The algorithmic material of the book is interlaced with the geometric material. Chapter 4 considers gradientdescent linesearch algorithms. These simple optimization algorithms provide an excellent framework within which to study the important issues associated with the implementation of practical algorithms. The concept of retraction is introduced in Chapter 4 as a key step in developing efficient numerical algorithms on matrix manifolds. The later chapters on algorithms provide the core results of the book: the development of Newton based methods in Chapter 6 and of trust region methods in Chapter 7, and a survey of other superlinear methods such as conjugate gradients in Chapter 8. We attempt to provide a generic development of each of these methods, building upon the material of the geometric chapters.
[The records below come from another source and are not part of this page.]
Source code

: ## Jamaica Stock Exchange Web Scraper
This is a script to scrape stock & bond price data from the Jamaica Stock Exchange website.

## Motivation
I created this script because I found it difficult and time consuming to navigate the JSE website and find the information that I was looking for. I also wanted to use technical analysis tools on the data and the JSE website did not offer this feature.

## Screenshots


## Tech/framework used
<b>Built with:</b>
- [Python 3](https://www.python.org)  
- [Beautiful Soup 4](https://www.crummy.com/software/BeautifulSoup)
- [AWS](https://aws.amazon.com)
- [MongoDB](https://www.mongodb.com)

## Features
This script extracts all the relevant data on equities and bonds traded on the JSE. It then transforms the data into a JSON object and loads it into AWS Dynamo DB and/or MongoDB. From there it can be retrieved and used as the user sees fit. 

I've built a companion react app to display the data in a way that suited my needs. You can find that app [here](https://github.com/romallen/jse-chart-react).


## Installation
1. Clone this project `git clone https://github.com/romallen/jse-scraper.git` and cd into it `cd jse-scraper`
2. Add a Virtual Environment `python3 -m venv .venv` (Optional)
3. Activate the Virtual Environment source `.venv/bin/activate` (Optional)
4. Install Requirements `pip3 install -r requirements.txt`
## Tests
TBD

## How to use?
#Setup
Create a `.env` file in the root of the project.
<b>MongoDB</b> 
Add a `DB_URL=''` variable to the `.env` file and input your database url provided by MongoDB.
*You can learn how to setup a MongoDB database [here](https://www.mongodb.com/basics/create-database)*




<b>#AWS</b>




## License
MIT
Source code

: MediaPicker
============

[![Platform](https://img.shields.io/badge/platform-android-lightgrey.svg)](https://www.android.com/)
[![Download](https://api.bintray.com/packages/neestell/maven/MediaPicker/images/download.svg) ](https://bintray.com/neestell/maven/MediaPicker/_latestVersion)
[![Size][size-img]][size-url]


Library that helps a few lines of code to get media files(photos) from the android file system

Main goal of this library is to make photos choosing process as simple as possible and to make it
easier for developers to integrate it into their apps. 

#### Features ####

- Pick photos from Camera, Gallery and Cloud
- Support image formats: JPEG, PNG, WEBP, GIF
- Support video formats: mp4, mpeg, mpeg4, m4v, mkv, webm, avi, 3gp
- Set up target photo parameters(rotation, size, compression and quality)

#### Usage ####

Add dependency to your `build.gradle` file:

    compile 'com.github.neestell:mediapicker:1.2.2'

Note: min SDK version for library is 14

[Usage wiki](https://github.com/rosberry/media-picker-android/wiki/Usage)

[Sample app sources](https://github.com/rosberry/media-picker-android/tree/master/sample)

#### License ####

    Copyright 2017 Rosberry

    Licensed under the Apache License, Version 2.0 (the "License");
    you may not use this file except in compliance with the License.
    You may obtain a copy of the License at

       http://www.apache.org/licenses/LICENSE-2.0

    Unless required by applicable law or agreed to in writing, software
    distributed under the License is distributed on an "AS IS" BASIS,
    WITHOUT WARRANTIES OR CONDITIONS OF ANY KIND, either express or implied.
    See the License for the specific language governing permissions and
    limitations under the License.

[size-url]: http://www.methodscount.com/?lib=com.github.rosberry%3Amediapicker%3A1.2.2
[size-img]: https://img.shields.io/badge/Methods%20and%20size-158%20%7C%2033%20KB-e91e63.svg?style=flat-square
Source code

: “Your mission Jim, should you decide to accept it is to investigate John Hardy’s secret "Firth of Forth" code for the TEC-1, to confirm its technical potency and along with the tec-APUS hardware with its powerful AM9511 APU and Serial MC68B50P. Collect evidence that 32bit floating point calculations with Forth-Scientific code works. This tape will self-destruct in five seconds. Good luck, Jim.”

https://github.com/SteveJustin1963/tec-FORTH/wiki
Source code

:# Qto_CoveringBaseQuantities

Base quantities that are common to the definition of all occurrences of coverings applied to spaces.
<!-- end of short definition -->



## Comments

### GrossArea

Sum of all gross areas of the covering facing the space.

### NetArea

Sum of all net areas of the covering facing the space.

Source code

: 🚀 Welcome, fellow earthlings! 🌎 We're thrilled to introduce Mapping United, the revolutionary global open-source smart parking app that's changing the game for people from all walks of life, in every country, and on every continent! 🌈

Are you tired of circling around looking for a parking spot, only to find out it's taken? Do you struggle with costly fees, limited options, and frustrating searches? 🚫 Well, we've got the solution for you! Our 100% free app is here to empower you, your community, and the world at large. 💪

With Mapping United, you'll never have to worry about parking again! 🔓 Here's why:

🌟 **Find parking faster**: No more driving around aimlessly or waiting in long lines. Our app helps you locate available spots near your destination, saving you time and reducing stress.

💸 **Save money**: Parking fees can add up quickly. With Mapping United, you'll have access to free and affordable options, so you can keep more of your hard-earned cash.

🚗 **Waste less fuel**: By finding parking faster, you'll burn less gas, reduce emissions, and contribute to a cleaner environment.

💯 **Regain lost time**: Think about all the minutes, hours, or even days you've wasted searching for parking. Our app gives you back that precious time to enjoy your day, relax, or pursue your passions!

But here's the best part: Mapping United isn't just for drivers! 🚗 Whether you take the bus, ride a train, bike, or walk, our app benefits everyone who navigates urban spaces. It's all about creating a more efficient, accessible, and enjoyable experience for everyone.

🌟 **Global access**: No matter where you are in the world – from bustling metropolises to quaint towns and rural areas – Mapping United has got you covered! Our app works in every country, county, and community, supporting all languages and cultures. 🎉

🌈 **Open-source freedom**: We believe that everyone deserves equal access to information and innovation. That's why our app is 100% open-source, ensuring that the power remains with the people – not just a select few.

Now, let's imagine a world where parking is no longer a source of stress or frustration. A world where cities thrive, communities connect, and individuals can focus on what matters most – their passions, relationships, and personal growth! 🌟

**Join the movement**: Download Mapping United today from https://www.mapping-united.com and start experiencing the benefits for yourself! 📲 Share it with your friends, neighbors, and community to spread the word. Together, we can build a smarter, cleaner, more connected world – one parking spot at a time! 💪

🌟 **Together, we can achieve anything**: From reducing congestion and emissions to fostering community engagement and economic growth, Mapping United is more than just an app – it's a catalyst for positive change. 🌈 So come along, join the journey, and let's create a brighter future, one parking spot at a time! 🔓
The methodology is then developed into concrete numerical algorithms on specific examples. In the analysis of superlinear and second order methods, the concept of vector transport (introduced in Chapter 8) is used to provide an efficient implementation of methods such as conjugate gradient and other quasi Newton methods. The algorithms obtained in these sections of the book are competitive with state of the art numerical linear algebra algorithms for certain problems.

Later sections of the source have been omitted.